Approximating the error function erf by analytical functions

Question

The Error function

$\mathrm{erf}(x)=\frac{2}{\sqrt{\pi}}\int_0^x e^{-t^2}\,dt$

shows up in many contexts, but can't be represented using elementary functions.

I compared it with another function $f$ which also starts linearly, has $f(0)=0$ and converges against the constant value 1 fast, namely

$\tanh{(x)} = \frac {e^x - e^{-x}} {e^x + e^{-x}}$.

Astoningishly to me, I found that they never differ by more than $|\Delta f|=0.0812$ and converge against each other exponentially fast!

I consider $\tanh{(x)}$ to be the somewhat prettyier function, and so I wanted to find an approximation to $\text{erf}$ with "nice functions" by a short expression. I "naturally" tried

$f(x)=A\cdot\tanh(k\cdot x^a-d)$

Changing $A=1$ or $d=0$ on it's own makes the approximation go bad and the exponent $a$ is a bit difficult to deal with. However, I found that for $k=\sqrt{\pi}\log{(2)}$ the situation gets "better". I obtained that $k$ value by the requirement that "norm" given by

$\int_0^\infty\text{erf}(x)-f(x)dx,$

i.e. the difference of the functions areas, should valish.

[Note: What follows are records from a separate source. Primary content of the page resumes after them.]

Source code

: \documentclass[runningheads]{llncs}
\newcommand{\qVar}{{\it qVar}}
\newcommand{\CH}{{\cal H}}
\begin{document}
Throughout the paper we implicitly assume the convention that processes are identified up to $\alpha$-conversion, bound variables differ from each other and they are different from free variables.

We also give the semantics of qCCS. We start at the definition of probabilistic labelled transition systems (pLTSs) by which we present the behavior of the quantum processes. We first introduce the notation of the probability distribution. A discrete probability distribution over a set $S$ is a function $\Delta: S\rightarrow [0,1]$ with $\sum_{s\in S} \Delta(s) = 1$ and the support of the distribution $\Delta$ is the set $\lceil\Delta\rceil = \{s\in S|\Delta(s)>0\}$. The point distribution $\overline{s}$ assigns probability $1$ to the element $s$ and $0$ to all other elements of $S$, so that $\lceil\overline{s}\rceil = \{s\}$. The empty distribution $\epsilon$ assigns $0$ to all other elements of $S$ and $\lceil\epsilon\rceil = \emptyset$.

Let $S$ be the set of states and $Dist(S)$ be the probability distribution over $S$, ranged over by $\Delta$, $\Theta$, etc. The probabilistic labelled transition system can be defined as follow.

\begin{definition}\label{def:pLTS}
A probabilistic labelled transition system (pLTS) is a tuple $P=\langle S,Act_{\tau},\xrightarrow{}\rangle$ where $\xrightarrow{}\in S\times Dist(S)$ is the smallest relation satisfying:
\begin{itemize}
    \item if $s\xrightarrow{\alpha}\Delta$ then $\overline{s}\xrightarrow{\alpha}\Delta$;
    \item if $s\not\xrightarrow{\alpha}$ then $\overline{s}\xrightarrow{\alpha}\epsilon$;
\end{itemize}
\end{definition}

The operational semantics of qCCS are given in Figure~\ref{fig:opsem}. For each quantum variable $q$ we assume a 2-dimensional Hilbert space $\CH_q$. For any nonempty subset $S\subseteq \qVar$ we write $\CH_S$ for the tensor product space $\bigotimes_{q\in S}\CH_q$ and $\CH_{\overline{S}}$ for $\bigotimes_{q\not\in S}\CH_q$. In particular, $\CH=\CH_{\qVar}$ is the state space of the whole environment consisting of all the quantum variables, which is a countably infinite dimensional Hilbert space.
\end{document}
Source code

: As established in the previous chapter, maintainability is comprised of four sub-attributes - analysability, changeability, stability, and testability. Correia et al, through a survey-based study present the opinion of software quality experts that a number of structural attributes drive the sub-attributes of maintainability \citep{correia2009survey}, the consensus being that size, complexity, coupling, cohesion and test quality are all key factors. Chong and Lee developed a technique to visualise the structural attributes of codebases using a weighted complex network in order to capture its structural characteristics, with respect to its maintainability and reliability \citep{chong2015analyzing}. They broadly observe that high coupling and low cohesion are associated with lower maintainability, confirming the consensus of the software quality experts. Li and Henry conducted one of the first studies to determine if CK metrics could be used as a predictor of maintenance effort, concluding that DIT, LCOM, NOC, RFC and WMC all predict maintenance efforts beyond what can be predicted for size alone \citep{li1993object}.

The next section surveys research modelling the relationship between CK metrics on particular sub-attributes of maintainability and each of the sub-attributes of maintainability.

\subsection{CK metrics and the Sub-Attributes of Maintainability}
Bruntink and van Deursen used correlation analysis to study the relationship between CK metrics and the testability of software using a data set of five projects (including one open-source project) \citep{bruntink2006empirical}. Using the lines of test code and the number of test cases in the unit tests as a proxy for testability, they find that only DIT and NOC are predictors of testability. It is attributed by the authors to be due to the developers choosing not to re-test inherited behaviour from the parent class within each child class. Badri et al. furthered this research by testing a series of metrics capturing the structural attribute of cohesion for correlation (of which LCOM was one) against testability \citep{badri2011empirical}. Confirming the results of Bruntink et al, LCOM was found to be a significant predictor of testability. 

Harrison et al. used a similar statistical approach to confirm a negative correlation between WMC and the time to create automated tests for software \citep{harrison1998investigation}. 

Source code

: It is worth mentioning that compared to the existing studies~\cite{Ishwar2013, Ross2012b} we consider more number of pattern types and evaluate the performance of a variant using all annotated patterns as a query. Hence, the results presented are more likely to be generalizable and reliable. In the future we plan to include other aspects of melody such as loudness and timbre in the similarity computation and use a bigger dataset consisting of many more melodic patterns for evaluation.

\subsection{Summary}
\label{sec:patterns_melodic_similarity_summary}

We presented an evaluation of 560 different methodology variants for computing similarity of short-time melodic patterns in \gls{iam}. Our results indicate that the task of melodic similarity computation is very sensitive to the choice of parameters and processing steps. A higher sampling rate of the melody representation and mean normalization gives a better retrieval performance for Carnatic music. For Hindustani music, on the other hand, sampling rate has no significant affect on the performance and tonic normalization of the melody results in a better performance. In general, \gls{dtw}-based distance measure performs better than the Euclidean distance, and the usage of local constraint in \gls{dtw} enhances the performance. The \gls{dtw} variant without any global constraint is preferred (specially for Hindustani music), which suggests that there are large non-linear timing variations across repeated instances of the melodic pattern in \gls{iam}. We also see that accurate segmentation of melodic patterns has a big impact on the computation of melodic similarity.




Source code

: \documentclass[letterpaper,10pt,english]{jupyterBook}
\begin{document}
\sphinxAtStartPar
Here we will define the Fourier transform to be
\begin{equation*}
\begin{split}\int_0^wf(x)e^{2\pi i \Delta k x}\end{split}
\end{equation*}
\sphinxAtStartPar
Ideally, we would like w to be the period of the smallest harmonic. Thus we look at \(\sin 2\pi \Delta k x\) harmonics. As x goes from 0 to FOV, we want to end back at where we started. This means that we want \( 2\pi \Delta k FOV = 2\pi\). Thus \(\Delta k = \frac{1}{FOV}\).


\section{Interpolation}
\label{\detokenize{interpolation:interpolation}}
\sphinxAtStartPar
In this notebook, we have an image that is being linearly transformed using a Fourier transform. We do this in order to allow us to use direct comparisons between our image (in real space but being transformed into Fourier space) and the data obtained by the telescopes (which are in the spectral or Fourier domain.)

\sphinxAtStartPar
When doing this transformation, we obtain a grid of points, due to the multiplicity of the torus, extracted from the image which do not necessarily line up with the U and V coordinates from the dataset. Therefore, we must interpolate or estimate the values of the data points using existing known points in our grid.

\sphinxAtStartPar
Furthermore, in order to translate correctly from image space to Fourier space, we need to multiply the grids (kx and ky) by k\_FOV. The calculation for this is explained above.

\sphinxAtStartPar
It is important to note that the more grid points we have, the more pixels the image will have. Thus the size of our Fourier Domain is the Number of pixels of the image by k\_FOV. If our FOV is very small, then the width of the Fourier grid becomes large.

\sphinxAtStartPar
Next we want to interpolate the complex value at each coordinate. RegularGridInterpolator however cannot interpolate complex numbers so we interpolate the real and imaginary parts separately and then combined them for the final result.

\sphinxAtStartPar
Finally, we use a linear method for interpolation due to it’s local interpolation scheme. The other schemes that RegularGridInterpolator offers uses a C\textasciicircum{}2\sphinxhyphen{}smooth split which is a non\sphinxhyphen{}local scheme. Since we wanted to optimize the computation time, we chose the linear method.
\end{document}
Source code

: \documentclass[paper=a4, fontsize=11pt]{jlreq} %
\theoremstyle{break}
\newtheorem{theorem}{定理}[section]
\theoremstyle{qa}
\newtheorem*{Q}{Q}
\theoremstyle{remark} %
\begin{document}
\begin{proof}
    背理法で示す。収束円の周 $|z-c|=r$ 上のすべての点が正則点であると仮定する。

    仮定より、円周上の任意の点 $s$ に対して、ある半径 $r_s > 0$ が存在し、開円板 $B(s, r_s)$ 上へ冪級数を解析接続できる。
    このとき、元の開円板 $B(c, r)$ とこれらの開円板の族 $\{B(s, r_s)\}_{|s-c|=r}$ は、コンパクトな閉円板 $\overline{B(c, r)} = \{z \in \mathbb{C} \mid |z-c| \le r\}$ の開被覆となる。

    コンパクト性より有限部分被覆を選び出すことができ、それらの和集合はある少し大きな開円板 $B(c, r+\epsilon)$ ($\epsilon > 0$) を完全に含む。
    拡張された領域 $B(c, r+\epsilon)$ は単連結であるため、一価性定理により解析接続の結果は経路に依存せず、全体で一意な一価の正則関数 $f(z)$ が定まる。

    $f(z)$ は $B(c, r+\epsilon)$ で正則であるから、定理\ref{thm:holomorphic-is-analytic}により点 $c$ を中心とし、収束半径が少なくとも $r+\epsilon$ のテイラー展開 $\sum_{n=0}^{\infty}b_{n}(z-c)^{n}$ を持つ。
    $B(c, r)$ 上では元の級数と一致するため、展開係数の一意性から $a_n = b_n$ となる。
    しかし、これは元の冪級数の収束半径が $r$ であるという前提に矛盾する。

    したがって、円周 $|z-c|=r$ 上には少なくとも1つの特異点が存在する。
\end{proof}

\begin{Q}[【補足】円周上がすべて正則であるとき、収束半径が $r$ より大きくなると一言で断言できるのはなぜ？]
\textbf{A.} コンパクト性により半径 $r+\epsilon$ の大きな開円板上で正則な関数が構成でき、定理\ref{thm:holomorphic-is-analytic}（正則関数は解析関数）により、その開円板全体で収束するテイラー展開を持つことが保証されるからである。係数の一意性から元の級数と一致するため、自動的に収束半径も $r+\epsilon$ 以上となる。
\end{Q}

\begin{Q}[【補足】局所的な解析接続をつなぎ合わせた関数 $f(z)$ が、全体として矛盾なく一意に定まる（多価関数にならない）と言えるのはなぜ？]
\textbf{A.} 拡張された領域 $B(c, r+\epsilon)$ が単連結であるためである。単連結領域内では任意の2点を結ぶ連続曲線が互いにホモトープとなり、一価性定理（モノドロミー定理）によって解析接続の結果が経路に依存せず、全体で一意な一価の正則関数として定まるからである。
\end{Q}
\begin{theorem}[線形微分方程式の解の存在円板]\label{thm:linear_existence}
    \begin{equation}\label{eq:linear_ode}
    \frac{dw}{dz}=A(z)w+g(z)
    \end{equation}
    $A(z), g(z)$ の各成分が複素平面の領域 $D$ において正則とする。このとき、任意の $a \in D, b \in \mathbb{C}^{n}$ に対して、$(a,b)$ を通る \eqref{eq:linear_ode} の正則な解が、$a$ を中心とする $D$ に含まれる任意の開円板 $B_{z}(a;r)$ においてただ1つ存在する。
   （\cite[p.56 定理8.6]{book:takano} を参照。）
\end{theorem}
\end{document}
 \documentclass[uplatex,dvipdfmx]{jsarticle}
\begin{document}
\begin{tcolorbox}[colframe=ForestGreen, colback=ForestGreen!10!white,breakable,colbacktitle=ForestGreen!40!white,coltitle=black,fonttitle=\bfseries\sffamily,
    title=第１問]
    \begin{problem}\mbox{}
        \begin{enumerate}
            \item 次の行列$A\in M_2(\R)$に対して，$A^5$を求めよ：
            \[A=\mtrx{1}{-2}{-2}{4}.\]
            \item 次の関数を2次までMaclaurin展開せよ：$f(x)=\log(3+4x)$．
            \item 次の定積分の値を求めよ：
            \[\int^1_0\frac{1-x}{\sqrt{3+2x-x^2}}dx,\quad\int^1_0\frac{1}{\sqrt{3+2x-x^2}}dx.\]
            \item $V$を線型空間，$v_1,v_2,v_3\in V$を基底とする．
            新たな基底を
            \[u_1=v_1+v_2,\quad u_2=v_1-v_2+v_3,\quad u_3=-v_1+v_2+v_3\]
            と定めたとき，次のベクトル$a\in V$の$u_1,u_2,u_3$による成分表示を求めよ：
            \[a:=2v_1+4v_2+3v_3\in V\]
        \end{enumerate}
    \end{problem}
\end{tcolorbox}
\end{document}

With this value, the maximal value difference even falls under $|\Delta f| = 0.03$. And however you choose the integration bounds for an interval, the area difference is no more than $0.017$.

Numerically speaking and relative to a unit scale, the functions $\text{erf}$ and $\tanh{(\sqrt{\pi}\log{(2)}x)}$ are essentially the same.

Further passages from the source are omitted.